The free event, which will be from 1-5 p.m., has both an in-person option and online option on the Zoom platform. The in-person training will be at the Texas A&M AgriLife Research and Extension Center Conference Room, 720 East Blackland Road, Temple.
Online registration is required at https://tx.ag/HLHWBEC or by contacting John Smith, AgriLife Extension program specialist, Bryan-College Station, at [email protected] or 979-204-0573.
Once attendees register for the event, updates and instructions to join the online meeting and materials related to the meeting will be sent via email.
The training is being offered in collaboration with Big Elm Creek Watershed Partnerships.
“The Healthy Lawns and Healthy Waters Program aims to improve and protect surface water quality by enhancing awareness and knowledge of best management practices for residential landscapes,” Smith said.
Becky Bowling, Ph.D., AgriLife Extension urban water specialist, Dallas, said attendees will learn about the design and installation of residential rainwater harvesting systems as well as appropriate turf and landscape species based on local conditions and other practices.
“Management practices such as using irrigation delivery equipment, interpreting soil test results and understanding nutrient applications can help reduce runoff and make efficient use of applied landscape irrigation water,” Bowling said.

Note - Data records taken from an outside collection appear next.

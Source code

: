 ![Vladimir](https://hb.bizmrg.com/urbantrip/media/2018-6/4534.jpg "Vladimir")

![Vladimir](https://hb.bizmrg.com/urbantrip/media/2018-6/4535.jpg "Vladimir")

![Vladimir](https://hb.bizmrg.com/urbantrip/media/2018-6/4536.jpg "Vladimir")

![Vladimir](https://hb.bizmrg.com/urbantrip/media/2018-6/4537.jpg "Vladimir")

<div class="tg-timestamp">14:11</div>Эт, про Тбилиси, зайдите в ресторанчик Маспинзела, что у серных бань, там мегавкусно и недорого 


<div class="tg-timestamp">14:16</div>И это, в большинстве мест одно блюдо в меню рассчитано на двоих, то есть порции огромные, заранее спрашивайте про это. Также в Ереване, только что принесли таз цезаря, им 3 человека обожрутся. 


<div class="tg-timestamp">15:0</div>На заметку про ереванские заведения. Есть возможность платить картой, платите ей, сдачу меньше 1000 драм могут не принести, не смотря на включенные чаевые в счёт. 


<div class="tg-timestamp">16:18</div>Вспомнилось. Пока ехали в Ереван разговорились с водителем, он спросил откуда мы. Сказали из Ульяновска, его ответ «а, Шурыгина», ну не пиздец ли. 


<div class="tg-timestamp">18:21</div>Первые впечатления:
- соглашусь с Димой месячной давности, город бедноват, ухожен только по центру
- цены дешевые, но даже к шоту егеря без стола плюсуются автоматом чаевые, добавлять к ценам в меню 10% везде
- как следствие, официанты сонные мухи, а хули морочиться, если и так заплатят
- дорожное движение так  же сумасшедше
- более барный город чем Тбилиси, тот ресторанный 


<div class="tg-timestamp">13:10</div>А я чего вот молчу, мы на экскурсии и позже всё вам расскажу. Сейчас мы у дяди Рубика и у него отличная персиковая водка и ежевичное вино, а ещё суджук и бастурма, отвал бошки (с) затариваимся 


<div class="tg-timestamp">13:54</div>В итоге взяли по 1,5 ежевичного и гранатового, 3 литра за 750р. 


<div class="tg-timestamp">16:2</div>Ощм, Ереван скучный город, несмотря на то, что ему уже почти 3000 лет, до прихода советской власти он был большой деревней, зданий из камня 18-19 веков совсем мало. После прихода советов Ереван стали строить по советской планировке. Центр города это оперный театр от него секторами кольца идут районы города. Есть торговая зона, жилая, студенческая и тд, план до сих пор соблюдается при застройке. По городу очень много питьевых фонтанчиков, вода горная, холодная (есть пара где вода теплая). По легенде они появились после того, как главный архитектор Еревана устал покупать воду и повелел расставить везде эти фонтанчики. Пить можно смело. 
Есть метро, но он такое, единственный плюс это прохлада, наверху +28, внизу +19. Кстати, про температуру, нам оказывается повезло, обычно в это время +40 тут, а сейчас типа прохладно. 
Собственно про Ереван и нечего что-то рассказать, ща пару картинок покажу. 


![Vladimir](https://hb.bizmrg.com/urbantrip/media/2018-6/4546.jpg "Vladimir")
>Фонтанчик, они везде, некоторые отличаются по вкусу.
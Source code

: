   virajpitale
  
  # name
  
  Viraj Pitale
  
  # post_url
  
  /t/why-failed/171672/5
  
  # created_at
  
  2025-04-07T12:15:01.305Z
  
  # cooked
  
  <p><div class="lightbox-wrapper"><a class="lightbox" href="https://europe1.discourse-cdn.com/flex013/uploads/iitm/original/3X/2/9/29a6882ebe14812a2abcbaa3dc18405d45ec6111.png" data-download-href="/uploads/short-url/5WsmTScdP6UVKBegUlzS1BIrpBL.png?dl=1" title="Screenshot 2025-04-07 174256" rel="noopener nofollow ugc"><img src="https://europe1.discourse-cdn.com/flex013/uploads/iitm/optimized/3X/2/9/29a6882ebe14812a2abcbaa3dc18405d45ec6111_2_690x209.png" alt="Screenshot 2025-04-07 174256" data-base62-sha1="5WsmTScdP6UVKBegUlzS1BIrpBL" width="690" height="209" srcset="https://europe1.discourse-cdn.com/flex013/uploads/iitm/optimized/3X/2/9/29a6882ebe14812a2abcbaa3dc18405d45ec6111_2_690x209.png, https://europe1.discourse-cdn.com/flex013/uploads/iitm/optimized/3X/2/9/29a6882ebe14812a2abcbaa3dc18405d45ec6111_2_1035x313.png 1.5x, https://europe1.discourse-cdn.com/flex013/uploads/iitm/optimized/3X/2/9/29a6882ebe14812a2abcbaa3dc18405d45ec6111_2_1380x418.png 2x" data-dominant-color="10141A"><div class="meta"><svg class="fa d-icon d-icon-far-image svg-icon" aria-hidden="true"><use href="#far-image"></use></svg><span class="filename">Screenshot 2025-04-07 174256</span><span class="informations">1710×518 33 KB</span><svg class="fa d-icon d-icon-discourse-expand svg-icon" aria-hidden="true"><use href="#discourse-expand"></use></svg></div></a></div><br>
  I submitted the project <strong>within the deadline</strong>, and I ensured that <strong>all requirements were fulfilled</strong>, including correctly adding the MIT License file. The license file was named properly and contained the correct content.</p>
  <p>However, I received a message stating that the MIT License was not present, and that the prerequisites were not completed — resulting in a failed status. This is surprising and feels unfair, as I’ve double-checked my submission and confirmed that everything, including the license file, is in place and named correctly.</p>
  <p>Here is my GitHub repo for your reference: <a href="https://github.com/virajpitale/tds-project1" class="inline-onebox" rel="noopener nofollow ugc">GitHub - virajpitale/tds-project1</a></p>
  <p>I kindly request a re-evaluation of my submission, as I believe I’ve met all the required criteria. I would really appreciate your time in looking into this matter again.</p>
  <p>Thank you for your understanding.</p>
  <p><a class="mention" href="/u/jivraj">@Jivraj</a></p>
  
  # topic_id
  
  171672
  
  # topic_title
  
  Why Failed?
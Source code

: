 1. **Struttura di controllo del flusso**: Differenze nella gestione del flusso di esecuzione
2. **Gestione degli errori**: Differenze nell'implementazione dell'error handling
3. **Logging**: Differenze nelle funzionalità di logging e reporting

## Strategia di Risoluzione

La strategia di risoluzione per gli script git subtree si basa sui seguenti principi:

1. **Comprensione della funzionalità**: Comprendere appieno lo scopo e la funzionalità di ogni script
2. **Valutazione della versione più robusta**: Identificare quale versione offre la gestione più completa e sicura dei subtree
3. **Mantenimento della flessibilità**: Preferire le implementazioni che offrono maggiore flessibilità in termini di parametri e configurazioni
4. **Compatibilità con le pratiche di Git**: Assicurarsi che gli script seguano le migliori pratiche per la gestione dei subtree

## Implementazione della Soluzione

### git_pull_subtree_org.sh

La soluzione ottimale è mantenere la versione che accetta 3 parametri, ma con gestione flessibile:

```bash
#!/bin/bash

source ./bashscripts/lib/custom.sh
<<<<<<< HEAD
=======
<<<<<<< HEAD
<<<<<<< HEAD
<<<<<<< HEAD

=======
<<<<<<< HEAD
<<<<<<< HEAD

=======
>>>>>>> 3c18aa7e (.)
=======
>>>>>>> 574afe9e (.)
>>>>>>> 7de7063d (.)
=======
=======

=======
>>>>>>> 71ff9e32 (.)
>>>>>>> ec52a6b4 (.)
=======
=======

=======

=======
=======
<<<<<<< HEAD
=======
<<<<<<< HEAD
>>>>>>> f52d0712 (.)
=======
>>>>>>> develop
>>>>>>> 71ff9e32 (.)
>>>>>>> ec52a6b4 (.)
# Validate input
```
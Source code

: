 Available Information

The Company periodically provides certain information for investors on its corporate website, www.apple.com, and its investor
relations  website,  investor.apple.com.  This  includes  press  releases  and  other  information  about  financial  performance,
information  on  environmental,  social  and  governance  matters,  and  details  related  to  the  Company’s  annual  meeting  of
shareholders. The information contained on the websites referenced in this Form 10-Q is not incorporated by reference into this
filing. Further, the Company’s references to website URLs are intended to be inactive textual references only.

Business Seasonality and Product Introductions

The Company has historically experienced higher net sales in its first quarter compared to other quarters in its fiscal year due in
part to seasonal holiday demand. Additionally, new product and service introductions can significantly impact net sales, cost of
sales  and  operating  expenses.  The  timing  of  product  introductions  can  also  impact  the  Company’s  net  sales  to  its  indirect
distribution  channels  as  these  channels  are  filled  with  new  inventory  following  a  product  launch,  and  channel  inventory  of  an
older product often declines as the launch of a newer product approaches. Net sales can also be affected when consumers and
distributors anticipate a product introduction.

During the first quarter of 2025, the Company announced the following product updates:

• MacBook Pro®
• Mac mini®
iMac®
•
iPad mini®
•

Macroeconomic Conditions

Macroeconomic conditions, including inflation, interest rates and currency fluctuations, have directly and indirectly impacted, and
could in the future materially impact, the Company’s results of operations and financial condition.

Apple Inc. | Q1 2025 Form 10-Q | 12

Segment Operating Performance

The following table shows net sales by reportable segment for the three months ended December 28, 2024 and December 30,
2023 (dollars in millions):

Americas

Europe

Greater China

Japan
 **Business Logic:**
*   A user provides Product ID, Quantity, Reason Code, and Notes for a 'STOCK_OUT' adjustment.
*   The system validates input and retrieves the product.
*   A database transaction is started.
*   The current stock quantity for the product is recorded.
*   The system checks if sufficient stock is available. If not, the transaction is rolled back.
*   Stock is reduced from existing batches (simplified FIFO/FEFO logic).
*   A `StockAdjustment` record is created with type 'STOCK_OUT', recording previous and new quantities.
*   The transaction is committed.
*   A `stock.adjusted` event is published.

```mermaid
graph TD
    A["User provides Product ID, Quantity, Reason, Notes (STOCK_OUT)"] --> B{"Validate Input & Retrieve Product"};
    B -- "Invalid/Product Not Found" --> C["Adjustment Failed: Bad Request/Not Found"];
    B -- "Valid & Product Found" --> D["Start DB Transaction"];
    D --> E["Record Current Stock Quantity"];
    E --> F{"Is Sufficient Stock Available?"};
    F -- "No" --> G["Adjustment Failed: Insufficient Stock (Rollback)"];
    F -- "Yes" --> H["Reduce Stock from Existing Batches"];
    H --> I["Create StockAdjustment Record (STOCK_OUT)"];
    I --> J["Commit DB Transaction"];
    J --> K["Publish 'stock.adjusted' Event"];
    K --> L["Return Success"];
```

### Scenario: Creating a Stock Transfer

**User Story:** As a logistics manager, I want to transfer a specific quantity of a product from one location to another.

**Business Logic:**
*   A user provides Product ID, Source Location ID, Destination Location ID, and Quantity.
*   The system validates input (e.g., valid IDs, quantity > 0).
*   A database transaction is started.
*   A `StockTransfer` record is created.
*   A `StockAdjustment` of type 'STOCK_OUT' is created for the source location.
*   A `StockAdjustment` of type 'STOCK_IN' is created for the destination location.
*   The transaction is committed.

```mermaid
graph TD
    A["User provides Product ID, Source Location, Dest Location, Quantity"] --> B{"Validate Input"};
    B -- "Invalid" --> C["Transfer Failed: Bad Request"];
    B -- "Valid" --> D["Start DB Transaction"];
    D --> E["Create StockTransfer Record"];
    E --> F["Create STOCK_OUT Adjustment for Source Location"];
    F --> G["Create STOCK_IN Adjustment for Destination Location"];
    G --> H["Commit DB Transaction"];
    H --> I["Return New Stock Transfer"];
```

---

Dean Minchillo, AgriLife Extension program specialist in Dallas and event speaker, said proper fertilizer application and efficient water irrigation can protect and improve water quality in area creeks and collecting rainwater for lawn and landscape needs reduces stormwater runoff.
Ward Ling, watershed coordinator for the Big Elm Creek Watershed, will also discuss updates on watershed protection plan activities to improve and protect water quality in this watershed during the event.
Participants can have their soil tested as part of the training. The soil sample bag and analysis are free to Healthy Lawns and Healthy Waters Program participants.
Residents can pick up a soil sample bag with sampling instructions and the Urban and Homeowner Soil Sample Information Form at the AgriLife Extension offices in Bell County at 1605 N. Main St., Suite 102, Belton; Falls County at 1910 Industrial Park Road, Marlin; McLennan County at 4224 Cobbs Drive, Waco; or in Milam County at 100 E. 1st St., Cameron. Bags containing residents’ soil samples should be returned to the location where they were obtained prior to or by one week after the meeting. Soil samples may also be brought to the training.
Samples will be grouped into one submission and sent to the AgriLife Extension Soil, Water and Forage Testing Lab in College Station for routine analysis, including micronutrients, pH, conductivity, nitrate-nitrogen and other parameters. Do not mail soil samples to the lab.
The training will include information on how to understand soil test results and nutrient recommendations so residents can interpret results once the analysis is mailed to them.
Funding for the Healthy Lawns and Healthy Waters Program is provided in part by the U.S. Environmental Protection Agency under assistance agreements to the Texas Commission on Environmental Quality. The project is managed by the Texas Water Resources Institute, part of Texas A&M AgriLife Research, AgriLife Extension and the College of Agriculture and Life Sciences at Texas A&M University.